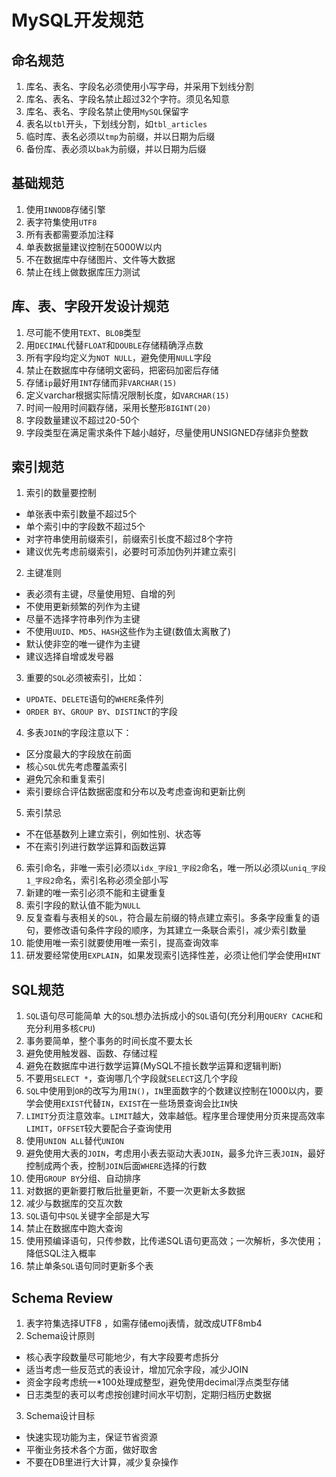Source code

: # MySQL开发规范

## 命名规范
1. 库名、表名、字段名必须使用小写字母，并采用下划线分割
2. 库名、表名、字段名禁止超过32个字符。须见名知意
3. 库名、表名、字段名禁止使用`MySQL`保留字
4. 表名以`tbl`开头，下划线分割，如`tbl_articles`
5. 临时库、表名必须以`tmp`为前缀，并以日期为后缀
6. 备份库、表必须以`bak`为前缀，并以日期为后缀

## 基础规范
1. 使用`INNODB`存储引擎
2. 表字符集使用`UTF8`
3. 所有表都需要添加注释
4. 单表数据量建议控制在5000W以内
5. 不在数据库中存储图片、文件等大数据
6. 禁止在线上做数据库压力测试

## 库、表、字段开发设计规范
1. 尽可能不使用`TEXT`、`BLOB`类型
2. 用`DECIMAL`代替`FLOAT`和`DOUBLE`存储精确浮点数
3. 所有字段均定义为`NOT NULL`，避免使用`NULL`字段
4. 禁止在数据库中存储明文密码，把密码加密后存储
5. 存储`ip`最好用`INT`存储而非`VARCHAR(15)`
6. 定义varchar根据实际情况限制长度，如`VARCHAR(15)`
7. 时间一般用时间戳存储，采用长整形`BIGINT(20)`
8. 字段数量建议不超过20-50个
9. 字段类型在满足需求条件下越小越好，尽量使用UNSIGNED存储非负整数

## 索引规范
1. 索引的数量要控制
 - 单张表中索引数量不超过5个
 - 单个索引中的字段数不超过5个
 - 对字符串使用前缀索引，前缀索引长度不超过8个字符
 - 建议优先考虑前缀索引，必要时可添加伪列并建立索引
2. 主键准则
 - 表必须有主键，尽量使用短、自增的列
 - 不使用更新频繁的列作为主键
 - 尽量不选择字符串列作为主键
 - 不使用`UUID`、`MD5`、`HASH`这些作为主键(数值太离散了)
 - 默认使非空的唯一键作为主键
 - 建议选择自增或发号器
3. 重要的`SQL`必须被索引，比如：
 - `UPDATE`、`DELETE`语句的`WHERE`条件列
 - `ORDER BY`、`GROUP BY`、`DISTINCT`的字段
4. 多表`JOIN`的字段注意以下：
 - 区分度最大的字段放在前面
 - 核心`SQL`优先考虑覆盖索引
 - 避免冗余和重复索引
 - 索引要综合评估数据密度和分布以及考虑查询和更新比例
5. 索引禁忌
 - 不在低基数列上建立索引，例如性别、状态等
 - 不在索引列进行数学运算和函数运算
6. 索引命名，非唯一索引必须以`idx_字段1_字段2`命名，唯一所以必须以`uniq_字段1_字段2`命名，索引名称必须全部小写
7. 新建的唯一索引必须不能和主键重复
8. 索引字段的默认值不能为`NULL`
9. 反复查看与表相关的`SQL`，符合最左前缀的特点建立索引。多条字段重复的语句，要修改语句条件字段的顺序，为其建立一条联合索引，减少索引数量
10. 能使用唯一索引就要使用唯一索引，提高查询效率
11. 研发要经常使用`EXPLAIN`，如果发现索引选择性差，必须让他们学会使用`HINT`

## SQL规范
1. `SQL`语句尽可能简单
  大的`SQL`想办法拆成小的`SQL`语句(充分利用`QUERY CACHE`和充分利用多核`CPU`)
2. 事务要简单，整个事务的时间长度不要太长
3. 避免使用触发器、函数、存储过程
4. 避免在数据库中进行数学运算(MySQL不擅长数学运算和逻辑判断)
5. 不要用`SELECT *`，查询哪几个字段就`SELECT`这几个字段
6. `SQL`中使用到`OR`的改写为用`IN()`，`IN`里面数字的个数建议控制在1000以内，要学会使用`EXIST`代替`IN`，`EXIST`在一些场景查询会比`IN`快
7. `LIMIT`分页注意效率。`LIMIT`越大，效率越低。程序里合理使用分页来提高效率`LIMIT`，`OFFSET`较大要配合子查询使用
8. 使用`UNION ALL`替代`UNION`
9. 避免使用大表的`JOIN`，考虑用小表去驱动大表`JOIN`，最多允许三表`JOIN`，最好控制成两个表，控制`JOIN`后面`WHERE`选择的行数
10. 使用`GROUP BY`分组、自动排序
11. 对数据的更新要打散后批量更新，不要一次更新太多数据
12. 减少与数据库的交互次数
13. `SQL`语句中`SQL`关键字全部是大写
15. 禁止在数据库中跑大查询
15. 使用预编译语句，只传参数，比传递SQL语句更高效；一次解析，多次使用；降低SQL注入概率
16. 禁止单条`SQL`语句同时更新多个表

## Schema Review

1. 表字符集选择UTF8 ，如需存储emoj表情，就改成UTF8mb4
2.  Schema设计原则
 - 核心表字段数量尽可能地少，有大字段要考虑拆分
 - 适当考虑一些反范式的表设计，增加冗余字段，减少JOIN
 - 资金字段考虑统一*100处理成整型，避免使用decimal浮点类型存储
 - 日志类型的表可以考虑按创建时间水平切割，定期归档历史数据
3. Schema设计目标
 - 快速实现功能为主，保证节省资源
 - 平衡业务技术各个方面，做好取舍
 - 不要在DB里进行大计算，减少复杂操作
...
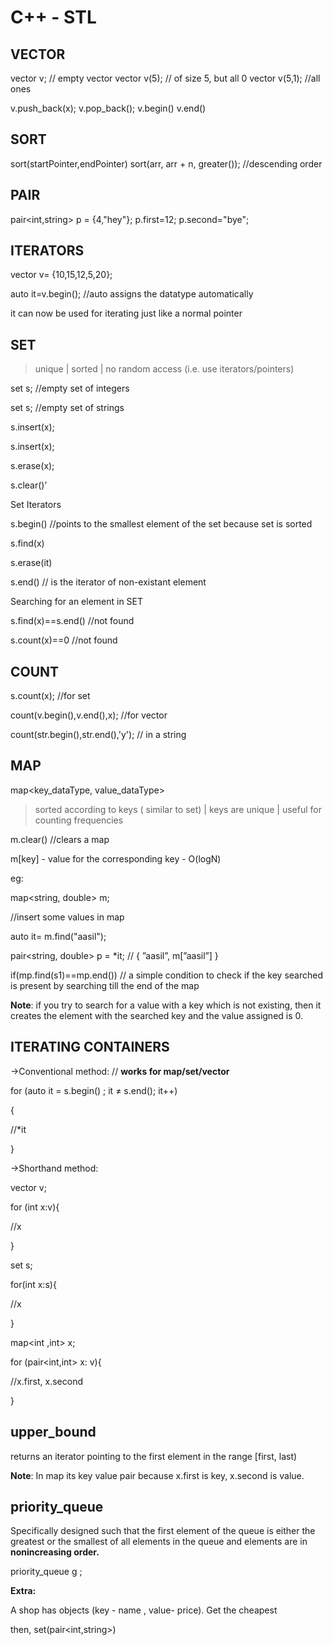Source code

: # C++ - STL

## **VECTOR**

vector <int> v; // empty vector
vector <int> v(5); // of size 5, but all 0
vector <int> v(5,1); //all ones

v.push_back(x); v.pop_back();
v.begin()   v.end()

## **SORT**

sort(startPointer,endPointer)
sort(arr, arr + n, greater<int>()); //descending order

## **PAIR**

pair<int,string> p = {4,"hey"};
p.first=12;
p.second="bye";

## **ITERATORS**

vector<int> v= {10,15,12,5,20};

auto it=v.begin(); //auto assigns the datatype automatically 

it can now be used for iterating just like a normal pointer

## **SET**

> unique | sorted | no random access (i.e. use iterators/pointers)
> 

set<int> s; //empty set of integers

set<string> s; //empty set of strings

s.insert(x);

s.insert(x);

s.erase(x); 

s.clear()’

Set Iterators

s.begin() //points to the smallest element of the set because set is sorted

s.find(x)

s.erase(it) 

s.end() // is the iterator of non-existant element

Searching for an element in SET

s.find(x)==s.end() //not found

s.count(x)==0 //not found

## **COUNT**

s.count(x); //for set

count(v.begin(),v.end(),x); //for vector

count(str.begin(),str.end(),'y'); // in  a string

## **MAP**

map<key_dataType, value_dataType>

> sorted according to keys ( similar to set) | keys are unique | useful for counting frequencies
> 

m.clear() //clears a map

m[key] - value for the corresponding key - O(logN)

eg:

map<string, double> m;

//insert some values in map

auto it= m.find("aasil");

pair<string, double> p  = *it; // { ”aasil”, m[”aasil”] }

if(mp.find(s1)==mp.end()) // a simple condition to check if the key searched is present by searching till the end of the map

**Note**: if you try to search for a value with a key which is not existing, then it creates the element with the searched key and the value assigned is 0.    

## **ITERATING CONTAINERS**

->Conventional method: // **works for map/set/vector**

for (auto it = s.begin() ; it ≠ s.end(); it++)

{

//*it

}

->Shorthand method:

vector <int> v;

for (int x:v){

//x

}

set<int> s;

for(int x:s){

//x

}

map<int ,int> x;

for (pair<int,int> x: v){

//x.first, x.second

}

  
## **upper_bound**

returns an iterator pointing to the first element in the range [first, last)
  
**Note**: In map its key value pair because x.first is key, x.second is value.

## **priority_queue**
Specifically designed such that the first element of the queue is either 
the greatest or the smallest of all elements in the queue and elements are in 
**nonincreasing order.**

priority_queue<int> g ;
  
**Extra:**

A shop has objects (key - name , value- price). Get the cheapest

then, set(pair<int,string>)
---
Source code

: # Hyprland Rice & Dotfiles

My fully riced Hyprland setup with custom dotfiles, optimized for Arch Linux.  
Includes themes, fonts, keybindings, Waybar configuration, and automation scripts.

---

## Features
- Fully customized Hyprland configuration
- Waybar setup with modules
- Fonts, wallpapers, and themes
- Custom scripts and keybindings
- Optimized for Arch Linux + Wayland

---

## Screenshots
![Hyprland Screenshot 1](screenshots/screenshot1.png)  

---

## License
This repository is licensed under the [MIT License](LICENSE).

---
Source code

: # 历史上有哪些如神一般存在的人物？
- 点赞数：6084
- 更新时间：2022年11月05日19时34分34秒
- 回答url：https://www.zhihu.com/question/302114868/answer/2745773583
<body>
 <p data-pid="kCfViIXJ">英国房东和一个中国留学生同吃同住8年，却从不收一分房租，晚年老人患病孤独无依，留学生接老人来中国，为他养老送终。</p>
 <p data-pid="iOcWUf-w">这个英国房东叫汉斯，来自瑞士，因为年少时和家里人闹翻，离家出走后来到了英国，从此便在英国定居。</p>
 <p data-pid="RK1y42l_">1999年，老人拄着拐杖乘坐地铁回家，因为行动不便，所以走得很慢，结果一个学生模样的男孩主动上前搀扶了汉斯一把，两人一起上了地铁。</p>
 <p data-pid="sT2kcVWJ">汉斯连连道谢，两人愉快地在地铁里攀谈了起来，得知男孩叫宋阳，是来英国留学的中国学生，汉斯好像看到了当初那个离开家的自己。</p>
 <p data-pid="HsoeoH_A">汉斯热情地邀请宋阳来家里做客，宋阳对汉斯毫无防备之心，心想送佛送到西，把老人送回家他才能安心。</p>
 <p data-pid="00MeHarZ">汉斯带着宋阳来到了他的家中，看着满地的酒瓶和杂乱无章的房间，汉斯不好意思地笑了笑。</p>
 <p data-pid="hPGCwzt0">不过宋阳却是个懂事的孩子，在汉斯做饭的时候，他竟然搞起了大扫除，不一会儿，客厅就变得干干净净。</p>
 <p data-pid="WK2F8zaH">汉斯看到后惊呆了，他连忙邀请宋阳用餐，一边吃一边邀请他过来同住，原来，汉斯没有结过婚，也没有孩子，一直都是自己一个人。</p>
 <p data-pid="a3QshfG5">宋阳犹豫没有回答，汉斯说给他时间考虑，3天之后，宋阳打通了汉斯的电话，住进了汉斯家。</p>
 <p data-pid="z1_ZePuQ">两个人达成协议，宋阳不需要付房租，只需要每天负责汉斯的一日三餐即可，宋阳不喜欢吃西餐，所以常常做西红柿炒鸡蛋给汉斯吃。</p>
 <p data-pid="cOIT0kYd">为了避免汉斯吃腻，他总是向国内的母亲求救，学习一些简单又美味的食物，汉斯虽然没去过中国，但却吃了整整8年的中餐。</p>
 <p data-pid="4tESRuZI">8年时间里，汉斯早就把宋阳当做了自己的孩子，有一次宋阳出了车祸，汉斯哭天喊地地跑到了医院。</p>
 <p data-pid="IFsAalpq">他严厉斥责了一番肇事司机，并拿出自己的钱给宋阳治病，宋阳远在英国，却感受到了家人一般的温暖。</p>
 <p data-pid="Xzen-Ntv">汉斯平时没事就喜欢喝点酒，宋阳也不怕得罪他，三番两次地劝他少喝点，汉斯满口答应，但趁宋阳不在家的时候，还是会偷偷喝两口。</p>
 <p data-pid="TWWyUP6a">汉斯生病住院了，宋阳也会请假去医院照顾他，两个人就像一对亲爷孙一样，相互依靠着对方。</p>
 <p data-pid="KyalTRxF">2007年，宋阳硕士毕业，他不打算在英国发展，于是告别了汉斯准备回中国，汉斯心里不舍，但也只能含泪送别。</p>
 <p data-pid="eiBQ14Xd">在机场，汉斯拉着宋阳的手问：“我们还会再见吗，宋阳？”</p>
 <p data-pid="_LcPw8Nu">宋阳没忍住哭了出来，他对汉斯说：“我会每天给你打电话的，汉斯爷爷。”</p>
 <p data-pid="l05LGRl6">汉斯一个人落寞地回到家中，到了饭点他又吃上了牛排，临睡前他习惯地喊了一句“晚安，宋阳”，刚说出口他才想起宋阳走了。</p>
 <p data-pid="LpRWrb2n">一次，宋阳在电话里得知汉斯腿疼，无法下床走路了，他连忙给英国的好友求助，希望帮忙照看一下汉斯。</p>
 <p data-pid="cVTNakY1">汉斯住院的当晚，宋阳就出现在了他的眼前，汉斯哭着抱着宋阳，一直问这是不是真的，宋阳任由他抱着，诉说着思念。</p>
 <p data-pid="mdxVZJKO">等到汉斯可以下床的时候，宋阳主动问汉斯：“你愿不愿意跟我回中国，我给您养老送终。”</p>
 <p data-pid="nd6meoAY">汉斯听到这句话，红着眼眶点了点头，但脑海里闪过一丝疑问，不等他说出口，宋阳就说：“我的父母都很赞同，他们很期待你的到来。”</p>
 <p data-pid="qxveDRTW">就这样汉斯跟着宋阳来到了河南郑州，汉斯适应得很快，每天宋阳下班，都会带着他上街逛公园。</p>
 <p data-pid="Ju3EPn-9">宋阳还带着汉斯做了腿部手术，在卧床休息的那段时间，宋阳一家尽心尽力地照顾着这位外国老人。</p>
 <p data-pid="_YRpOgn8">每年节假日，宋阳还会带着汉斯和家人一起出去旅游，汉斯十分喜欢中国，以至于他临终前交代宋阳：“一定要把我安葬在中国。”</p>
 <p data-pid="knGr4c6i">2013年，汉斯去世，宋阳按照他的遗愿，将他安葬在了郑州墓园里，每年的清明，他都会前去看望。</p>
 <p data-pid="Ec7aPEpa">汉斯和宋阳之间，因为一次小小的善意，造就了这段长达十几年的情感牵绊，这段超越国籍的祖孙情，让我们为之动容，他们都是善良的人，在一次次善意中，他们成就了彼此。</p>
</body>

Exercise details:
Please count the lines above that contain the word "VARCHAR", and reply with the number alone.

Answer for this exercise:
2